EXERCISE:
In the data that follows, find the line with "- Se ha ejecutado"; transcribe it, every later line up to the one with "- Todos los", and that line as well, exactly and with no others.

::: PROVIDED MATERIAL :::

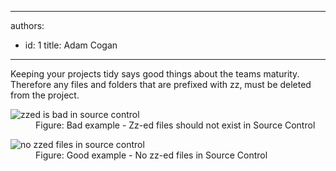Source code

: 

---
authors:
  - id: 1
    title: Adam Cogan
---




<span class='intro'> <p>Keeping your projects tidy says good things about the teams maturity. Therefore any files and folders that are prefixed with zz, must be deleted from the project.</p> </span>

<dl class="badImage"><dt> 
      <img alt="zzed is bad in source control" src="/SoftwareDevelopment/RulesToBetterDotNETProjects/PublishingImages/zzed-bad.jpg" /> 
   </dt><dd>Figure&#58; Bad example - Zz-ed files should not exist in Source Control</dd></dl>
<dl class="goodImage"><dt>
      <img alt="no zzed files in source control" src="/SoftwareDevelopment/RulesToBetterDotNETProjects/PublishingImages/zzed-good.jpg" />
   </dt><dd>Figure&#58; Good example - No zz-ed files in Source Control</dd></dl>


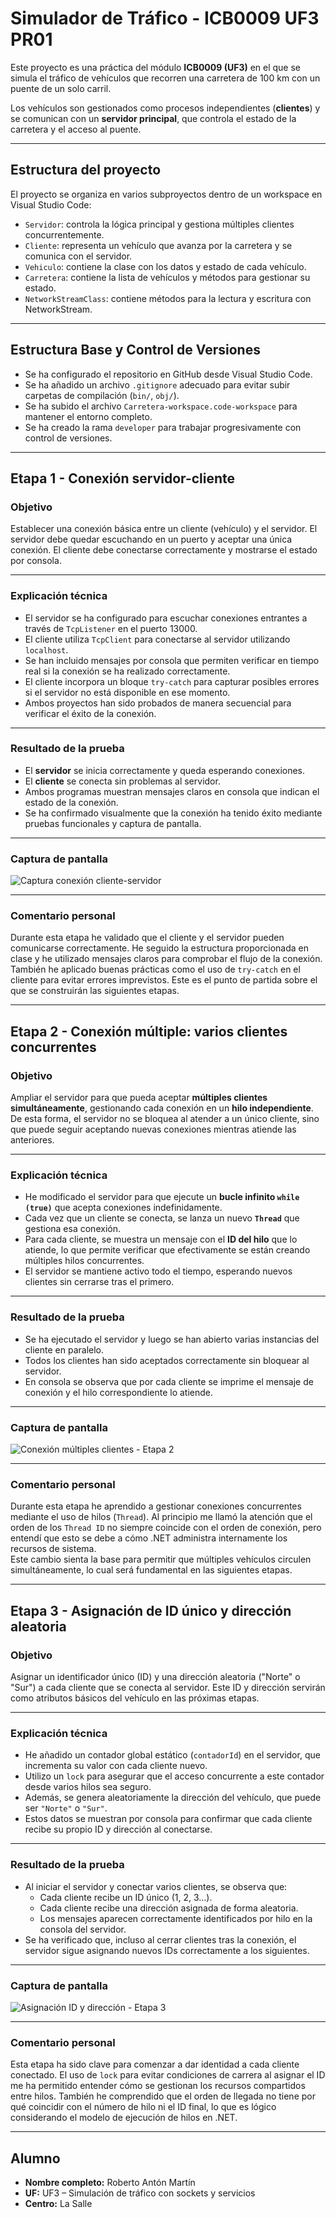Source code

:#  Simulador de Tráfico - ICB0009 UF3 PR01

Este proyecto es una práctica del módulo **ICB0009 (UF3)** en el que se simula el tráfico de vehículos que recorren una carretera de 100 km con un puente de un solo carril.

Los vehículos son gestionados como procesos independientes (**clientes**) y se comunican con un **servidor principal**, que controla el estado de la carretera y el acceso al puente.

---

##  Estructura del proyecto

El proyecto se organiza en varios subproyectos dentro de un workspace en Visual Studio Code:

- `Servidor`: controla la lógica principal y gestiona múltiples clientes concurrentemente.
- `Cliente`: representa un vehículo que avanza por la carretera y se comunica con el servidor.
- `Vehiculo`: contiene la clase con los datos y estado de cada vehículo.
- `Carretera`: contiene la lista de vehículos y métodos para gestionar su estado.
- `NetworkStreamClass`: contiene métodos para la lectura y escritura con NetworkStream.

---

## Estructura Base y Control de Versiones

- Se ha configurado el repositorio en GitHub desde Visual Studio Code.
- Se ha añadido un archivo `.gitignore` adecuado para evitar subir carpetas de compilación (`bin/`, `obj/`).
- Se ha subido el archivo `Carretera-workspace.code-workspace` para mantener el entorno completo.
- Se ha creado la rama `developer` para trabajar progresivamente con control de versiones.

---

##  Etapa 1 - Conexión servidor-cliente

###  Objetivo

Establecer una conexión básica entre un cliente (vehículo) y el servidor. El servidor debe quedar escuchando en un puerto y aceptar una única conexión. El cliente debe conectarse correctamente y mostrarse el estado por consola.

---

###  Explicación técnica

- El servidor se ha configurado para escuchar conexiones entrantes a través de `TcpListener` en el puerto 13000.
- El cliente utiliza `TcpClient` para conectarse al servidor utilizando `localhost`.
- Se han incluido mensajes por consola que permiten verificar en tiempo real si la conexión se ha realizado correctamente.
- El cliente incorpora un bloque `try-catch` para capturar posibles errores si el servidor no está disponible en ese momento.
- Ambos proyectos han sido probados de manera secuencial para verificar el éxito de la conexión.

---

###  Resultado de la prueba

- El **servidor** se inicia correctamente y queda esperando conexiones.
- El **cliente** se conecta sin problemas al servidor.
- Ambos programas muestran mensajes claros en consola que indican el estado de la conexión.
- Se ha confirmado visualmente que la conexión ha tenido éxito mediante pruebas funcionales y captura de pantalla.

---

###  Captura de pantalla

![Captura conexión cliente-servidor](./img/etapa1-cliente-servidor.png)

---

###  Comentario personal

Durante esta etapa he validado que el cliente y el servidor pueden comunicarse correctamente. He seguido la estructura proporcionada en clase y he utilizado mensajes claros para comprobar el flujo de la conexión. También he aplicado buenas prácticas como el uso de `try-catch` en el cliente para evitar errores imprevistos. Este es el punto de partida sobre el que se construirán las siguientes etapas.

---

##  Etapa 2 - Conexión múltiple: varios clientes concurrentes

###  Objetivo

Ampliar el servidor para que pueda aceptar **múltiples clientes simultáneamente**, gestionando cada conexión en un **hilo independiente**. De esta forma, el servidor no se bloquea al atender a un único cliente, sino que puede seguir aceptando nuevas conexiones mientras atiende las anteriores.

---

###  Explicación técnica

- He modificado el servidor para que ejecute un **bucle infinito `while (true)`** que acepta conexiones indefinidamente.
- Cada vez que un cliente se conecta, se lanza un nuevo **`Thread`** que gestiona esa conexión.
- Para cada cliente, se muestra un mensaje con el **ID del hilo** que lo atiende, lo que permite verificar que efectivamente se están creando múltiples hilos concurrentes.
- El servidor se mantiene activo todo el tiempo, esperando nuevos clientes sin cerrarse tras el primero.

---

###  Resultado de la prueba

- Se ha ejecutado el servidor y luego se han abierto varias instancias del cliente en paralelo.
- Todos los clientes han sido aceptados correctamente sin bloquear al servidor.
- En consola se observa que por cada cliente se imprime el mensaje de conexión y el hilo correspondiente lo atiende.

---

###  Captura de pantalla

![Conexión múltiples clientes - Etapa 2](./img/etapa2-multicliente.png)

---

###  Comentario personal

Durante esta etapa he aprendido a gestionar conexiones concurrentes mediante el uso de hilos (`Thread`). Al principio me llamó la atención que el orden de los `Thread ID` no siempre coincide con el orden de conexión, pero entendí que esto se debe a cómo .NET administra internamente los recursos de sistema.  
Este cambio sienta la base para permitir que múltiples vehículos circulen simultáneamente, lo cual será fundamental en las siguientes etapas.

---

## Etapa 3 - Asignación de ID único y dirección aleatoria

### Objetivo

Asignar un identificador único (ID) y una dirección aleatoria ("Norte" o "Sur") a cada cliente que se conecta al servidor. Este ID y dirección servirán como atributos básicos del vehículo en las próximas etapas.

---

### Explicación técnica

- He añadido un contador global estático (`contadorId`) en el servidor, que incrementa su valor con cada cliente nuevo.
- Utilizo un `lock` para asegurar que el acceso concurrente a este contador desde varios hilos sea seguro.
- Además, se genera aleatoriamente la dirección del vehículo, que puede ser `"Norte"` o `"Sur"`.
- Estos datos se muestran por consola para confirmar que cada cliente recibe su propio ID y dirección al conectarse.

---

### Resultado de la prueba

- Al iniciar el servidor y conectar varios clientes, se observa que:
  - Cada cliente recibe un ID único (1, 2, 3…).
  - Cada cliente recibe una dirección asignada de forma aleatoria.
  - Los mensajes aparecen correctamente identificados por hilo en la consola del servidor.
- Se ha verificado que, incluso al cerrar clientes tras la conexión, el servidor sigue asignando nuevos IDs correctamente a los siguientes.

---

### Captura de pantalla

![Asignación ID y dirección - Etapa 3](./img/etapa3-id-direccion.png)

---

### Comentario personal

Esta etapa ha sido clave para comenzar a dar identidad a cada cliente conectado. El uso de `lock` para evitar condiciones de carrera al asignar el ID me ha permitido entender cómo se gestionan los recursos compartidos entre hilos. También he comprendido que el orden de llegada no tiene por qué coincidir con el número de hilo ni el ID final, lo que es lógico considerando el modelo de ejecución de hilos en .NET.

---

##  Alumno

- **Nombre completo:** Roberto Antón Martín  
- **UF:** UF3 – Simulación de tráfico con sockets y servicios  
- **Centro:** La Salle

:::

ANSWER FOR THIS EXERCISE:
- Se ha ejecutado el servidor y luego se han abierto varias instancias del cliente en paralelo.
- Todos los clientes han sido aceptados correctamente sin bloquear al servidor.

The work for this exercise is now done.